OpenCensus Metrics and InfluxDB

Navigate to:

OpenCensus is the latest in a series of projects which have emerged from Google as a result of their decades of experience running “planet-scale” systems; it is a collection of libraries, implemented in a number of languages, designed to help developers increase the observability of their systems. OpenCensus provides APIs for gathering metrics and trace data, adding tags, and then sending that data to a back-end for storage, as well as for the creation of zPages, HTTP endpoints which expose additional information about the application in question.

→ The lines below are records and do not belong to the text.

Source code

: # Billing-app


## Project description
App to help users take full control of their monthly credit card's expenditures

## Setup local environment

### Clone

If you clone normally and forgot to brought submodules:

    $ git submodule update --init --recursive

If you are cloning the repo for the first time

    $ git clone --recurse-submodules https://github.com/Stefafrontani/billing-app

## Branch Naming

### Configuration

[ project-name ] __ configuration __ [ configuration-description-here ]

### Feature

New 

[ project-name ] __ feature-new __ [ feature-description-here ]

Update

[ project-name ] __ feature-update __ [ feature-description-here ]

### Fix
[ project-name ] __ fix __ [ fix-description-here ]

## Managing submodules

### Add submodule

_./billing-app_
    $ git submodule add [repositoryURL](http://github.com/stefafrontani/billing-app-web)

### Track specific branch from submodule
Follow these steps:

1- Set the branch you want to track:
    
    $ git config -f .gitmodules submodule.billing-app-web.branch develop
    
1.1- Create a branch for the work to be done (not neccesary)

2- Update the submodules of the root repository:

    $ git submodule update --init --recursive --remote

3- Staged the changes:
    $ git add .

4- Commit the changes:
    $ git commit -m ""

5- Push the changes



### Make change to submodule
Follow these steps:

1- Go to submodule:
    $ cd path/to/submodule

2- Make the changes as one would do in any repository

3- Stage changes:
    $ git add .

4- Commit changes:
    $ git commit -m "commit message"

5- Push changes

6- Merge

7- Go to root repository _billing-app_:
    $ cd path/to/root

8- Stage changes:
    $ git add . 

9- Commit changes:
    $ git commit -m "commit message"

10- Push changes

Instrumentation is a key part of any observability strategy, and the OpenCensus project provides a standards-based approach to adding those features to your codebase. As developers and cloud providers throw their support behind OpenCensus, we wanted to ensure a seamless interaction with the rest of the TICK Stack.

Fortunately, OpenCensus embraces a number of other open source technologies and standards which make that integration easy. The project provides a number of “exporters”, the component which sends data to the back-end, including one for metrics which uses the Prometheus exposition format and one for traces that uses Zipkin.

The Prometheus exposition format is something that we’ve supported for some time now in various parts of the TICK Stack, including a Prometheus input plugin for our collection agent, Telegraf, which allows it to scrape metrics from Prometheus-style endpoints.

As a result, we can easily collect data from any applications that have been instrumented with OpenCensus by making a few configuration changes to the Telegraf configuration file and enabling the Prometheus plugin.

Let’s dive in! This post assumes that you have Telegraf and InfluxDB already installed. If you don’t, you can also check out the InfluxData Sandbox to quickly get up and running with Docker and Docker Compose.

Instrumenting Go Code with OpenCensus

First, we need some code to instrument. Fortunately, we can make use of the example provided in the OpenCensus Quickstart guides. The libraries for the Go programming language are probably the farthest along, so we’ll use Go for this blog post.

The quickstart tutorial involves building a simple REPL which capitalizes any strings provided to it as input, while collecting metrics about the application. We’ll use this example pretty much line-for-line, with one exception—we’ll replace the the StackDriver exporter with the Prometheus one.

Working through the tutorial, the first thing we do is create a simple REPL, followed by adding instrumentation code, including metrics and tags, and then recording those metrics. We create a few views and then set up the exporter. You can scroll down to the last snippet of code and then click the “All” tab to grab the full application.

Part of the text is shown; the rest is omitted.